Leading any competitive event for three days in a row is tough. Throw in the extra challenge of being the defending champs and being halfway across the country from the home field and it makes for extraordinary odds. The odds were just too much for the University of Louisiana-Monroe team of Brian Eaton and Nick LaDart to overcome in the FLW College Fishing National Championship this weekend.
Throughout the first two days of competition Eaton and LaDart dominated nearly all of the headlines. And rightfully so. As the defending national champions, all eyes were on ULM to see if the team could pull off back-to-back titles and equal the powerhouse run of the University of Florida – who captured national championship titles in 2009 and 2010.
However, while ULM found itself atop the leaderboard on days one and two and seemed poised to sweep the most coveted trophy in all of college fishing two years running, the University of Minnesota had other plans. Flying under the radar for a good portion of the tournament, U of MN teammates Austin Felix and Chris Burgan carefully plotted their strategy. After the first day of tournament action, the U of MN team found itself in seventh. By the end of day two, the team had crept up the leaderboard into third place overall. Then, when the sun appeared and the conditions finally turned around on the final day of competition, the Golden Gophers pounced, hauling in a whopping 14-pound catch and winning by a margin of more than 3 pounds.

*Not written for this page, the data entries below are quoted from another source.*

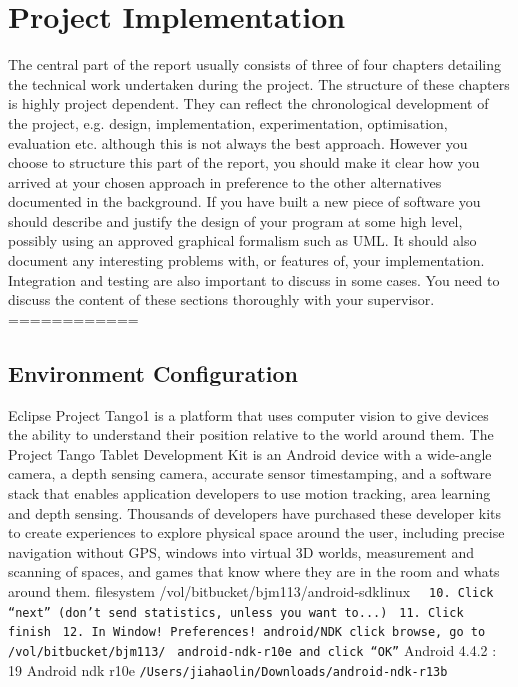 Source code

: \documentclass[12pt,twoside]{article}
\begin{document}
\newpage

\section{Project Implementation}

The central part of the report usually consists of three of four chapters detailing the technical work undertaken during the project. The structure of these chapters is highly project dependent. They can reflect the chronological development of the project, e.g. design, implementation, experimentation, optimisation, evaluation etc. although this is not always the best approach. However you choose to structure this part of the report, you should make it clear how you arrived at your chosen approach in preference to the other alternatives documented in the background. If you have built a new piece of software you should describe and justify the design of your program at some high level, possibly using an approved graphical formalism such as UML. It should also document any interesting problems with, or features of, your implementation. Integration and testing are also important to discuss in some cases. You need to discuss the content of these sections thoroughly with your supervisor.\\

============\\
\subsection{Environment Configuration}
Eclipse
Project Tango1 is a platform that uses computer vision to give devices the ability to understand their
position relative to the world around them. The Project Tango Tablet Development Kit is an Android
device with a wide-angle camera, a depth sensing camera, accurate sensor timestamping, and a software
stack that enables application developers to use motion tracking, area learning and depth sensing.
Thousands of developers have purchased these developer kits to create experiences to explore physical
space around the user, including precise navigation without GPS, windows into virtual 3D worlds,
measurement and scanning of spaces, and games that know where they are in the room and whats
around them.
filesystem /vol/bitbucket/bjm113/android-sdklinux
\verb|  10. Click “next” (don’t send statistics, unless you want to...)|
\verb| 11. Click finish|
\verb| 12. In Window! Preferences! android/NDK click browse, go to /vol/bitbucket/bjm113/|
\verb| android-ndk-r10e and click “OK”|
Android 4.4.2  : 19
Android ndk r10e
\verb|/Users/jiahaolin/Downloads/android-ndk-r13b |
\end{document}
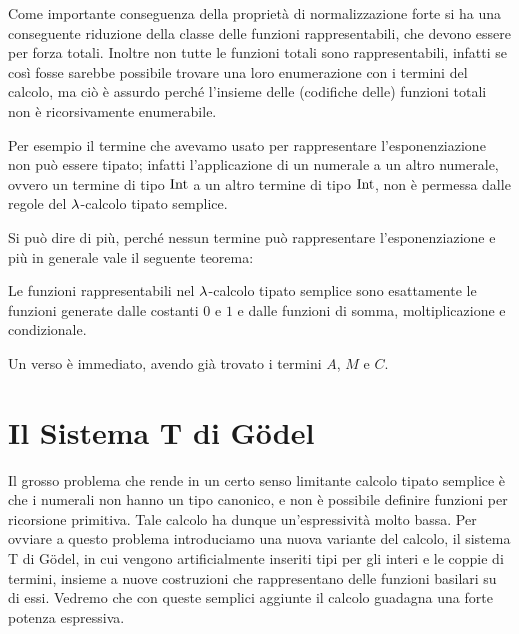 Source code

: \documentclass[]{marticle}
\begin{document}
Come importante conseguenza della propriet\`a di normalizzazione forte si ha una
conseguente riduzione della classe delle funzioni rappresentabili, che devono
essere per forza totali. Inoltre non tutte le funzioni totali sono
rappresentabili, infatti se cos\`i fosse sarebbe possibile trovare una loro
enumerazione con i termini del calcolo, ma ci\`o \`e assurdo perch\'e l'insieme
delle (codifiche delle) funzioni totali non \`e ricorsivamente enumerabile.

Per esempio il termine che avevamo usato per rappresentare l'esponenziazione non
pu\`o essere tipato; infatti l'applicazione di un numerale a un altro numerale,
ovvero un termine di tipo $\text{Int}$ a un altro termine di tipo $\text{Int}$, non \`e
permessa dalle regole del $\lambda$-calcolo tipato semplice.

Si pu\`o dire di pi\`u, perch\'e nessun termine pu\`o rappresentare
l'esponenziazione e pi\`u in generale vale il seguente teorema:

\begin{block}[Teorema]
    Le funzioni rappresentabili nel $\lambda$-calcolo tipato semplice sono
    esattamente le funzioni generate dalle costanti $0$ e $1$ e dalle funzioni
    di somma, moltiplicazione e condizionale.
\end{block}

Un verso \`e immediato, avendo gi\`a trovato i termini $A$, $M$ e $C$.

\section{Il Sistema T di G\"odel}

Il grosso problema che rende in un certo senso limitante calcolo tipato semplice
\`e che i numerali non hanno un tipo canonico, e non \`e possibile definire
funzioni per ricorsione primitiva.  Tale calcolo ha dunque un'espressivit\`a
molto bassa.  Per ovviare a questo problema introduciamo una nuova variante del
calcolo, il sistema T di G\"odel, in cui vengono artificialmente inseriti tipi
per gli interi e le coppie di termini, insieme a nuove costruzioni che
rappresentano delle funzioni basilari su di essi.  Vedremo che con queste
semplici aggiunte il calcolo guadagna una forte potenza espressiva.
\end{document}
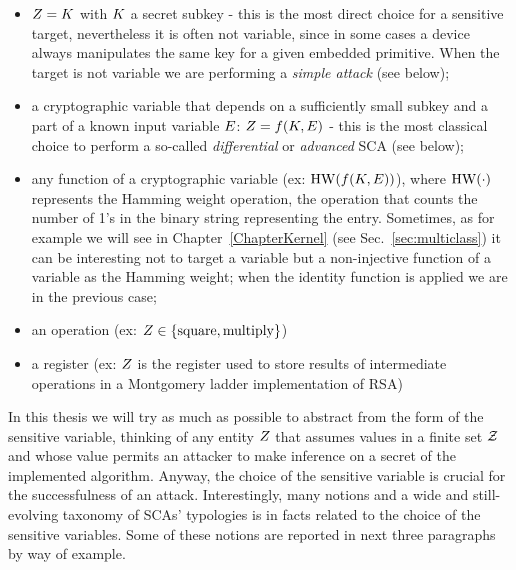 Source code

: \begin{itemize}
\item $Z = K$ with $K$ a secret subkey - this is the most direct choice for a sensitive target, nevertheless it is often not variable, since in some cases a device always manipulates the same key for a given embedded primitive. When the target is not variable we are performing a \emph{simple attack} (see below);
\item a cryptographic variable that depends on a sufficiently small subkey and a part of a known input variable $E$: $Z = f(K,E)$ - this is the most classical choice to perform a so-called \emph{differential} or \emph{advanced} SCA (see below);
\item any function of a cryptographic variable (ex: $\mathrm{HW}(f(K,E))$), where $\mathrm{HW}(\cdot)$ represents the Hamming weight operation, \ie the operation that counts the number of 1's in the binary string representing the entry. Sometimes, as for example we will see in Chapter~\ref{ChapterKernel} (see Sec.~\ref{sec:multiclass}) it can be interesting not to target a variable but a non-injective function of a variable as the Hamming weight; when the identity function is applied we are in the previous case;
\item an operation (ex: $Z \in \{\mathrm{square}, \mathrm{multiply}\}$)
\item a register (ex: $Z$ is the register used to store results of intermediate operations in a Montgomery ladder implementation of RSA)
\end{itemize}
In this thesis we will try as much as possible to abstract from the form of the sensitive variable, thinking of any entity $Z$ that assumes values in a finite set $\mathcal{Z}$ and whose value permits an attacker to make inference on a secret of the implemented algorithm. Anyway, the choice of the sensitive variable is crucial for the successfulness of an attack. Interestingly, many notions and a wide and still-evolving taxonomy of  SCAs' typologies is in facts related to the choice of the sensitive variables. Some of these notions are reported in next three paragraphs by way of example.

“It’s a dream come true,” said Burgan, whose team walked away with a first-place prize package totaling $30,000, which included a brand new, fully rigged Ranger Z117, a tournament title as well as an automatic berth into the 2014 Forrest Wood Cup – the most lucrative and prestigious bass-fishing championship in the world. “When I stuck those two fish right in a row earlier today I thought, ‘If we could just catch a couple more, then we had a really good chance to put it all together.’ To win is just unbelievable. My mom is probably going crazy right now.”
While Eaton and LaDart were certainly disappointed that they didn’t repeat as national champions, their 30-pound, 12-ounce total catch was still good enough to land them in third place overall – which is an incredible feat in and of itself.
“It was really tough for us today,” said Eaton. “We only got four fish in the boat each of the last two days and that really hurt us. We also had to really change things up today and go a lot slower.”
The team, which had been rolling the first two days ultimately ran out of quality fish.
“We were fishing the backs of creeks and creek ends,” said Eaton. “We tried throwing A-rigs and single swim baits early, but we really weren’t having much success. So we wound up switching to a Shaky Head for the rest of the day. Over the last 20 minutes we caught two fish, but we just ran out of a time. I really think that fish we didn’t catch yesterday hurt us the most.”
In the end, ULM settled for third place overall as well as a nice check for $4,000 for their club.
“Hopefully we’ll be back again next year,” said Eaton.
We hope so, too! Good job to the ULM fishermen and thanks for representing our region so well. You didn’t bring home the big trophy, but you are winners in our book!
Sitting in fourth place heading into the finals, the West Virginia University team of Edward Rude III and Mathew Gibson managed to bring in the second-largest stringer on Saturday to jump up to second place in the tournament.